Problem
Which lines of the entries below contain the string "morsel"? Copy each one.

***** Data records *****

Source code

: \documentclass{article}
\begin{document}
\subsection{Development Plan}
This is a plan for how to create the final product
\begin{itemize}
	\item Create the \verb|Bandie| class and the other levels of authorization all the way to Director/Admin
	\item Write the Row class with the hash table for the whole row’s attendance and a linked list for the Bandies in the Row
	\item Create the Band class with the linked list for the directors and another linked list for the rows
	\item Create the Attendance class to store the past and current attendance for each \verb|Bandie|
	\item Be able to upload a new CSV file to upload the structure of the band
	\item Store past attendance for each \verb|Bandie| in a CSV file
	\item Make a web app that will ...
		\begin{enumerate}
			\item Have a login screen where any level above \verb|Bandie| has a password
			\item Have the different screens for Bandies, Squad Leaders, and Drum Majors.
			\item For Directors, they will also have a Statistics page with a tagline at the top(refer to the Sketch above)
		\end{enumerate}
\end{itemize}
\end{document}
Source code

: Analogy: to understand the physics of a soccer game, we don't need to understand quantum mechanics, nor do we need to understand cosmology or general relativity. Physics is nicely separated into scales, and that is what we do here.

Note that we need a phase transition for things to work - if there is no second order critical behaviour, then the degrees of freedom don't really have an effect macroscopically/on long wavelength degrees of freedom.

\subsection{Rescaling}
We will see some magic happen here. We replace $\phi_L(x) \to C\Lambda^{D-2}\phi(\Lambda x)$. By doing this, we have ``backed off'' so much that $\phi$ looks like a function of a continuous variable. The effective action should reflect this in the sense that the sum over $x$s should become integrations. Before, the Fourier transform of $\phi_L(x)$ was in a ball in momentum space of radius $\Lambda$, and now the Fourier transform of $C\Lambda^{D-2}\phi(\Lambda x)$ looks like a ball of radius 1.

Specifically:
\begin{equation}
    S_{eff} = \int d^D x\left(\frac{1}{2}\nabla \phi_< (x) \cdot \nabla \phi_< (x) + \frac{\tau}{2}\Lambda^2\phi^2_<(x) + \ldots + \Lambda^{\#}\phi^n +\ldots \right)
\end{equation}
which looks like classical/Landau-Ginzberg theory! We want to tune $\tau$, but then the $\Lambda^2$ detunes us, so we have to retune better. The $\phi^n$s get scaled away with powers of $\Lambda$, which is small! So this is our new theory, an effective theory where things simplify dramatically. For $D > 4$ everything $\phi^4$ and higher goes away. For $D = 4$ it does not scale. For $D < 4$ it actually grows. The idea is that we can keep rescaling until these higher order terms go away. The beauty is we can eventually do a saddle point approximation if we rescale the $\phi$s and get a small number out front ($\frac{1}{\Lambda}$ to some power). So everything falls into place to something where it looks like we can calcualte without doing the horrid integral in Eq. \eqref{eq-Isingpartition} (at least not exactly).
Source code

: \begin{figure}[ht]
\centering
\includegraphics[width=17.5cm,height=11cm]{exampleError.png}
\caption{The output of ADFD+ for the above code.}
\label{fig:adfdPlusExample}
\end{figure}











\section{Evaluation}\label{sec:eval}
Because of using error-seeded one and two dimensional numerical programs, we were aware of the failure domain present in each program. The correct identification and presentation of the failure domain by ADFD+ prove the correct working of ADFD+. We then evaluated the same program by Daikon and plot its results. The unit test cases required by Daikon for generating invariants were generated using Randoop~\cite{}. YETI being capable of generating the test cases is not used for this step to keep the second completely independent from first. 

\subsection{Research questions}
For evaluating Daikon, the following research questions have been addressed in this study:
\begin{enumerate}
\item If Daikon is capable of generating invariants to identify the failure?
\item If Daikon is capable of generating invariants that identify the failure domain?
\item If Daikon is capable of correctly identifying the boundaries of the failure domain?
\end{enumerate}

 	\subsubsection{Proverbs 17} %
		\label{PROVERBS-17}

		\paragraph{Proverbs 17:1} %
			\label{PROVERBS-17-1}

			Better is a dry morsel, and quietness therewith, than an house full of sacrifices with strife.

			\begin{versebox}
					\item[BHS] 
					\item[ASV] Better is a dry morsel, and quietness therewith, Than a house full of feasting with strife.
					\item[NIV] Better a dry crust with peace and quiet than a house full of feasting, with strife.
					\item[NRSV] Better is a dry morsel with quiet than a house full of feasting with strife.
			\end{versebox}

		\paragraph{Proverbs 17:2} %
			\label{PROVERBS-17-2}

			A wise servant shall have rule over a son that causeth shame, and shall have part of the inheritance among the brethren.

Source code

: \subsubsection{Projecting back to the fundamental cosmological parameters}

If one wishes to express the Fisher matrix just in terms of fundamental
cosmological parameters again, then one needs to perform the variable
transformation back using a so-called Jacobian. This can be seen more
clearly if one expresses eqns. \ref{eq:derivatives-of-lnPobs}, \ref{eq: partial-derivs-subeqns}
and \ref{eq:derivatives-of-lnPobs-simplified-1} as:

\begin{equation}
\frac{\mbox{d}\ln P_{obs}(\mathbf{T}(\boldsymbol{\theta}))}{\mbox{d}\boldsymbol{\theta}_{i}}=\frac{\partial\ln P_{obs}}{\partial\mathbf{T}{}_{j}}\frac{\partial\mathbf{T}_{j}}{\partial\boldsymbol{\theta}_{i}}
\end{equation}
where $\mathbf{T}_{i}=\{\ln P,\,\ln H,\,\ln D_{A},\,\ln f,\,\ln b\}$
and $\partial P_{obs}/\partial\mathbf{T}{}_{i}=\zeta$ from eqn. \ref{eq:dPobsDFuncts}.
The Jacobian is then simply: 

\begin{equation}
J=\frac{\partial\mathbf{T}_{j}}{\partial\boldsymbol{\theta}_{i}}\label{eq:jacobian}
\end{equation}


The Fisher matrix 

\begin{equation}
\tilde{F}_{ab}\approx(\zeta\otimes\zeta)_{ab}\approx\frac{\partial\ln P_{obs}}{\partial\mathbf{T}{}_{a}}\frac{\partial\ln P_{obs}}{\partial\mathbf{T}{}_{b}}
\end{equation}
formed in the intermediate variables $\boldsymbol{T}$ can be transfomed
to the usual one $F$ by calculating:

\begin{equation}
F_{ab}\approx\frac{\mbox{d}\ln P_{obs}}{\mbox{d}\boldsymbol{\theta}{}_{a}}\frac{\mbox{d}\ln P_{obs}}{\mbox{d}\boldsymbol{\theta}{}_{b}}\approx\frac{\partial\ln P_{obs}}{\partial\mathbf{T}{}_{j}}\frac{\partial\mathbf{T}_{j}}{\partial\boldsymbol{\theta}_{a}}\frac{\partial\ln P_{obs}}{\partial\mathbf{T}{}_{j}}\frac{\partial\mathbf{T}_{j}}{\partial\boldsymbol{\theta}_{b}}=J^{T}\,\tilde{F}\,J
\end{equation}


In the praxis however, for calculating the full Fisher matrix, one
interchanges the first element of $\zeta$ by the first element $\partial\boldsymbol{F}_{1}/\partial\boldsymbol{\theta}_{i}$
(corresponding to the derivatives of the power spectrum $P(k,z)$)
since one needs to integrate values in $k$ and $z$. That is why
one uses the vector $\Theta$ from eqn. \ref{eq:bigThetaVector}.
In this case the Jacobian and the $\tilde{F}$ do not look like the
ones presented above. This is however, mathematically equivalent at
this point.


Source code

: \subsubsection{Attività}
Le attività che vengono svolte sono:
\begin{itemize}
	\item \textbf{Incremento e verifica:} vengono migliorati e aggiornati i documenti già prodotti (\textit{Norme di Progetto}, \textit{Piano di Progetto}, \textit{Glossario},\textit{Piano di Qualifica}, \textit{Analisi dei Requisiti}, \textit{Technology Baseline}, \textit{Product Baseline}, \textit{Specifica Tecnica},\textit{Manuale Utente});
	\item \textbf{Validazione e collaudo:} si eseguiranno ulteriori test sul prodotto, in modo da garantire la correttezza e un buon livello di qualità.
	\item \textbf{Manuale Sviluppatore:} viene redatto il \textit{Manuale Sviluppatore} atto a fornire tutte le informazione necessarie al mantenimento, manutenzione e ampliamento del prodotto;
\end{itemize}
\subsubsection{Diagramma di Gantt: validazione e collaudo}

*****

Answer area
			Better is a dry morsel, and quietness therewith, than an house full of sacrifices with strife.
					\item[ASV] Better is a dry morsel, and quietness therewith, Than a house full of feasting with strife.
					\item[NRSV] Better is a dry morsel with quiet than a house full of feasting with strife.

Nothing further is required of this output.